■ YOUR ASSIGNMENT ■
Give every entry again, unchanged, and leave its images out.

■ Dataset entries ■
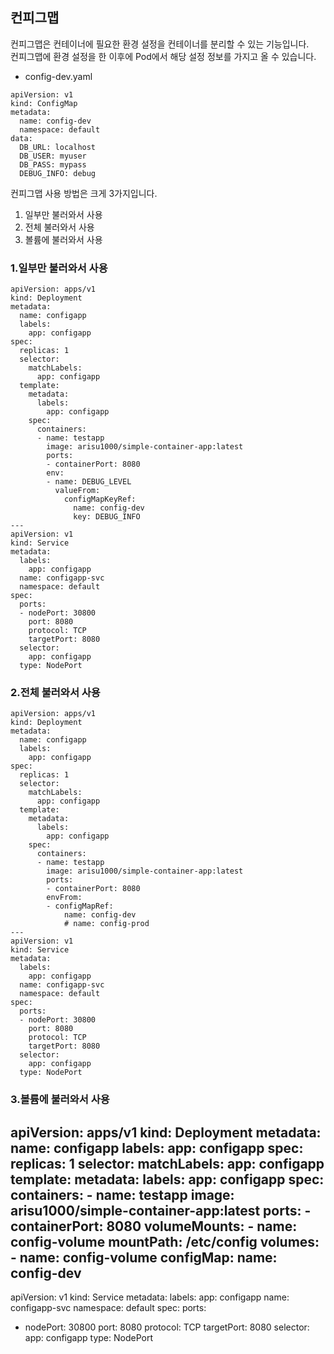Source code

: ## 컨피그맵
컨피그맵은 컨테이너에 필요한 환경 설정을 컨테이너를 분리할 수 있는 기능입니다.  
컨피그맵에 환경 설정을 한 이후에 Pod에서 해당 설정 정보를 가지고 올 수 있습니다.  
- config-dev.yaml
```
apiVersion: v1
kind: ConfigMap
metadata:
  name: config-dev
  namespace: default
data:
  DB_URL: localhost
  DB_USER: myuser
  DB_PASS: mypass
  DEBUG_INFO: debug
```
컨피그맵 사용 방법은 크게 3가지입니다.
1. 일부만 불러와서 사용
2. 전체 불러와서 사용
3. 볼륨에 불러와서 사용

### 1.일부만 불러와서 사용
```
apiVersion: apps/v1
kind: Deployment
metadata:
  name: configapp
  labels:
    app: configapp
spec:
  replicas: 1
  selector:
    matchLabels:
      app: configapp
  template:
    metadata:
      labels:
        app: configapp
    spec:
      containers:
      - name: testapp
        image: arisu1000/simple-container-app:latest
        ports:
        - containerPort: 8080
        env:
        - name: DEBUG_LEVEL
          valueFrom: 
            configMapKeyRef:
              name: config-dev
              key: DEBUG_INFO
---
apiVersion: v1
kind: Service
metadata:
  labels:
    app: configapp
  name: configapp-svc
  namespace: default
spec:
  ports:
  - nodePort: 30800
    port: 8080
    protocol: TCP
    targetPort: 8080
  selector:
    app: configapp
  type: NodePort
```

### 2.전체 불러와서 사용
```
apiVersion: apps/v1
kind: Deployment
metadata:
  name: configapp
  labels:
    app: configapp
spec:
  replicas: 1
  selector:
    matchLabels:
      app: configapp
  template:
    metadata:
      labels:
        app: configapp
    spec:
      containers:
      - name: testapp
        image: arisu1000/simple-container-app:latest
        ports:
        - containerPort: 8080
        envFrom:
        - configMapRef:
            name: config-dev
            # name: config-prod
---
apiVersion: v1
kind: Service
metadata:
  labels:
    app: configapp
  name: configapp-svc
  namespace: default
spec:
  ports:
  - nodePort: 30800
    port: 8080
    protocol: TCP
    targetPort: 8080
  selector:
    app: configapp
  type: NodePort
```
### 3.볼륨에 불러와서 사용
apiVersion: apps/v1
kind: Deployment
metadata:
  name: configapp
  labels:
    app: configapp
spec:
  replicas: 1
  selector:
    matchLabels:
      app: configapp
  template:
    metadata:
      labels:
        app: configapp
    spec:
      containers:
      - name: testapp
        image: arisu1000/simple-container-app:latest
        ports:
        - containerPort: 8080
        volumeMounts:
        - name: config-volume
          mountPath: /etc/config
      volumes:
      - name: config-volume
        configMap:
          name: config-dev
---
apiVersion: v1
kind: Service
metadata:
  labels:
    app: configapp
  name: configapp-svc
  namespace: default
spec:
  ports:
  - nodePort: 30800
    port: 8080
    protocol: TCP
    targetPort: 8080
  selector:
    app: configapp
  type: NodePort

■ RESULT ■
Source code

: ## 컨피그맵
컨피그맵은 컨테이너에 필요한 환경 설정을 컨테이너를 분리할 수 있는 기능입니다.  
컨피그맵에 환경 설정을 한 이후에 Pod에서 해당 설정 정보를 가지고 올 수 있습니다.  
- config-dev.yaml
```
apiVersion: v1
kind: ConfigMap
metadata:
  name: config-dev
  namespace: default
data:
  DB_URL: localhost
  DB_USER: myuser
  DB_PASS: mypass
  DEBUG_INFO: debug
```
컨피그맵 사용 방법은 크게 3가지입니다.
1. 일부만 불러와서 사용
2. 전체 불러와서 사용
3. 볼륨에 불러와서 사용

### 1.일부만 불러와서 사용
```
apiVersion: apps/v1
kind: Deployment
metadata:
  name: configapp
  labels:
    app: configapp
spec:
  replicas: 1
  selector:
    matchLabels:
      app: configapp
  template:
    metadata:
      labels:
        app: configapp
    spec:
      containers:
      - name: testapp
        image: arisu1000/simple-container-app:latest
        ports:
        - containerPort: 8080
        env:
        - name: DEBUG_LEVEL
          valueFrom: 
            configMapKeyRef:
              name: config-dev
              key: DEBUG_INFO
---
apiVersion: v1
kind: Service
metadata:
  labels:
    app: configapp
  name: configapp-svc
  namespace: default
spec:
  ports:
  - nodePort: 30800
    port: 8080
    protocol: TCP
    targetPort: 8080
  selector:
    app: configapp
  type: NodePort
```

### 2.전체 불러와서 사용
```
apiVersion: apps/v1
kind: Deployment
metadata:
  name: configapp
  labels:
    app: configapp
spec:
  replicas: 1
  selector:
    matchLabels:
      app: configapp
  template:
    metadata:
      labels:
        app: configapp
    spec:
      containers:
      - name: testapp
        image: arisu1000/simple-container-app:latest
        ports:
        - containerPort: 8080
        envFrom:
        - configMapRef:
            name: config-dev
            # name: config-prod
---
apiVersion: v1
kind: Service
metadata:
  labels:
    app: configapp
  name: configapp-svc
  namespace: default
spec:
  ports:
  - nodePort: 30800
    port: 8080
    protocol: TCP
    targetPort: 8080
  selector:
    app: configapp
  type: NodePort
```
### 3.볼륨에 불러와서 사용
apiVersion: apps/v1
kind: Deployment
metadata:
  name: configapp
  labels:
    app: configapp
spec:
  replicas: 1
  selector:
    matchLabels:
      app: configapp
  template:
    metadata:
      labels:
        app: configapp
    spec:
      containers:
      - name: testapp
        image: arisu1000/simple-container-app:latest
        ports:
        - containerPort: 8080
        volumeMounts:
        - name: config-volume
          mountPath: /etc/config
      volumes:
      - name: config-volume
        configMap:
          name: config-dev
---
apiVersion: v1
kind: Service
metadata:
  labels:
    app: configapp
  name: configapp-svc
  namespace: default
spec:
  ports:
  - nodePort: 30800
    port: 8080
    protocol: TCP
    targetPort: 8080
  selector:
    app: configapp
  type: NodePort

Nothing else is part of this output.